Tampoco es cierto, por mucho que decirlo sea un pecado nefando para nuestro difuso republicanismo, que el ciudadano desee realmente implicarse y participar directamente en la política. Esa implicación es una especie de metapreferencia virtuosa, lo que todos diremos que nos gustaría ser y hacer si nos lo preguntan porque nos parece noble y altruista, pero no existe ninguna evidencia empírica de que los ciudadanos deseen realmente tomar la gobernación en sus manos. Más bien de lo contrario. Por la sencilla razón de que la política dejó de ser hace mucho tiempo (si alguna vez lo fue) la instancia que unificaba y dotaba de sentido a la autocomprensión del ser humano. De nuevo, las cosas no son tan simples como el populista las sueña.

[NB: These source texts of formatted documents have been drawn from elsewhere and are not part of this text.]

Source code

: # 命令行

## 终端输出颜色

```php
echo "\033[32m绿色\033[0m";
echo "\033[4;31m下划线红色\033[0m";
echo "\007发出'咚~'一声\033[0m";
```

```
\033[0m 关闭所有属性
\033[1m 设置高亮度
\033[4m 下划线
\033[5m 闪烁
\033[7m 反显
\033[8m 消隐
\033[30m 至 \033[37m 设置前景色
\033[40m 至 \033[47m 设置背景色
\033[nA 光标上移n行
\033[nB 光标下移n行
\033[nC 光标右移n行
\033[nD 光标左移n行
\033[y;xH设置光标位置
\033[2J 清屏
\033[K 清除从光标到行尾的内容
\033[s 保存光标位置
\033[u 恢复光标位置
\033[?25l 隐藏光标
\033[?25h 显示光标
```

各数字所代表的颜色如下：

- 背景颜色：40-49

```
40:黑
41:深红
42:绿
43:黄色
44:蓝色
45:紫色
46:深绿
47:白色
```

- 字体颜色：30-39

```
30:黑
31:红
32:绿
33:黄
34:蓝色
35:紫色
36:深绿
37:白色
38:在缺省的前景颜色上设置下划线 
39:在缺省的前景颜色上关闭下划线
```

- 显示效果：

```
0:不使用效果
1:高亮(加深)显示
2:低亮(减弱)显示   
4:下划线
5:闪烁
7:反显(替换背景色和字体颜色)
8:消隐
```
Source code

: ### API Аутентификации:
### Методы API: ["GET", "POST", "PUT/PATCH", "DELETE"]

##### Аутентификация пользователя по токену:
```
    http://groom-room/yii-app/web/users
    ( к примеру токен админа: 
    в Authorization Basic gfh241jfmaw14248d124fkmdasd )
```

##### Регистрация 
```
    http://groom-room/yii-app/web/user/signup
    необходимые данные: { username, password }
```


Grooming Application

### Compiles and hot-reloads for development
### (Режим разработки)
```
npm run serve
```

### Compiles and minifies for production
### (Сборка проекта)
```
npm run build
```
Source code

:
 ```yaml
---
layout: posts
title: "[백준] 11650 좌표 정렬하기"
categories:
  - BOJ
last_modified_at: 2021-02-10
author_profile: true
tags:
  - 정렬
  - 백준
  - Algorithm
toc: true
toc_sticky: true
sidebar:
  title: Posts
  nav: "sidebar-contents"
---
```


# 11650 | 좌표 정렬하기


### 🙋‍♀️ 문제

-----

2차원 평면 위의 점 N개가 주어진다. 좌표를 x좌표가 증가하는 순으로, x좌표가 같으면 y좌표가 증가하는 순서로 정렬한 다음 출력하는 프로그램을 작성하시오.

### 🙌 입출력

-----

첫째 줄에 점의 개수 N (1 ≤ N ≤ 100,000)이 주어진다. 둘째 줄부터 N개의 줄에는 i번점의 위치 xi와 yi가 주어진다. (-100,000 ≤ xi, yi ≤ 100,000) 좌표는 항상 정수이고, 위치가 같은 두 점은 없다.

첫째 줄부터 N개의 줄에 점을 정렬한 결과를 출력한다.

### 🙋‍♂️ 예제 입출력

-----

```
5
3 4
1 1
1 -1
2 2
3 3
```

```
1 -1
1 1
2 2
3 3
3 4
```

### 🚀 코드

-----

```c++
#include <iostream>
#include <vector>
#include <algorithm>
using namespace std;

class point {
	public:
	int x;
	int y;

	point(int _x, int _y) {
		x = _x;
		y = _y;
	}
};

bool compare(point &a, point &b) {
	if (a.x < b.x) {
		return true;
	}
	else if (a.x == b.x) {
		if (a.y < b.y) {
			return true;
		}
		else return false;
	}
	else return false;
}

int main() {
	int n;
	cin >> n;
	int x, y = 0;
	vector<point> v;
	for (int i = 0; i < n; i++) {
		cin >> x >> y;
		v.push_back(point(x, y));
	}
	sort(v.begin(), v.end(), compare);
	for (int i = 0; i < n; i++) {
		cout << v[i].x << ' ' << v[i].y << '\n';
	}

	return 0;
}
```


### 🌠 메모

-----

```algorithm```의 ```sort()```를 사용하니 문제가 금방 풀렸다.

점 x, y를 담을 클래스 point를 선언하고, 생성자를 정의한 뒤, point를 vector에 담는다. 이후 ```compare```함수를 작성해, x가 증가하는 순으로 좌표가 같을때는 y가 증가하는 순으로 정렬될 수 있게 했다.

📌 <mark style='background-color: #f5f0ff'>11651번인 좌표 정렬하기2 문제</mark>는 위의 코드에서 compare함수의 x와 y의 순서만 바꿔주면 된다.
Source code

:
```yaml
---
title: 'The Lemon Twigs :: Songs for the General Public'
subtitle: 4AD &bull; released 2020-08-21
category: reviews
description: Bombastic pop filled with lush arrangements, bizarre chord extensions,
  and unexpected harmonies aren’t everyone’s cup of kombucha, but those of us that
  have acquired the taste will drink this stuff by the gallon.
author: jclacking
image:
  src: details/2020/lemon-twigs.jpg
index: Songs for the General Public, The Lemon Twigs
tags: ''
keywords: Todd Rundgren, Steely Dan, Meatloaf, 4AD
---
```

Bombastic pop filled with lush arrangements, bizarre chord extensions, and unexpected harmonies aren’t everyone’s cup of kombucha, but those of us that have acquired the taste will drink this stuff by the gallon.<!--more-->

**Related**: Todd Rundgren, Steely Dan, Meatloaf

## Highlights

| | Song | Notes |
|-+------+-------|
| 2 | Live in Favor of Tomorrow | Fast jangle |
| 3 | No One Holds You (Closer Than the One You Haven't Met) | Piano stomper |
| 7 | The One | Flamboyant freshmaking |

Dicho lo cual, no conviene olvidar que los fracasos de nuestra democracia española provienen también del exceso de simplificación, aunque no la populista sino la partitocrática. La forma en que los partidos políticos se han adueñado de la institucionalidad democrática y han colonizado a una débil y lacayuna sociedad civil ha sido precisamente una forma de simplificación de la política y su reducción al juego de la ocupación y disfrute alternativo del poder y poco más. Simplificación a la que ha colaborado la presentación de la política (el encuadrado o frame) que han llevado a cabo con entusiasmo los medios de difusión, más atentos a sus negocios que al desarrollo de la complejidad y la pluralidad.
Por eso, precisamente por eso, la respuesta al desafío de la perversión simplificadora que proponen los populismos no puede estar en cultivar los rasgos más simpáticos de ella (como parece hacer el socialismo entonando los cantos de la elección ciudadana y de la empatía compasiva), pero tampoco en mantener la simplicidad rígida de un sistema tontunamente democrático pero que no cumple ya con sus propias promesas de control, responsabilidad y dación de cuentas. La respuesta sólo puede ser la de complicar la democracia, hacerla más rica y plural. El problema, claro está, es el cómo hacerlo.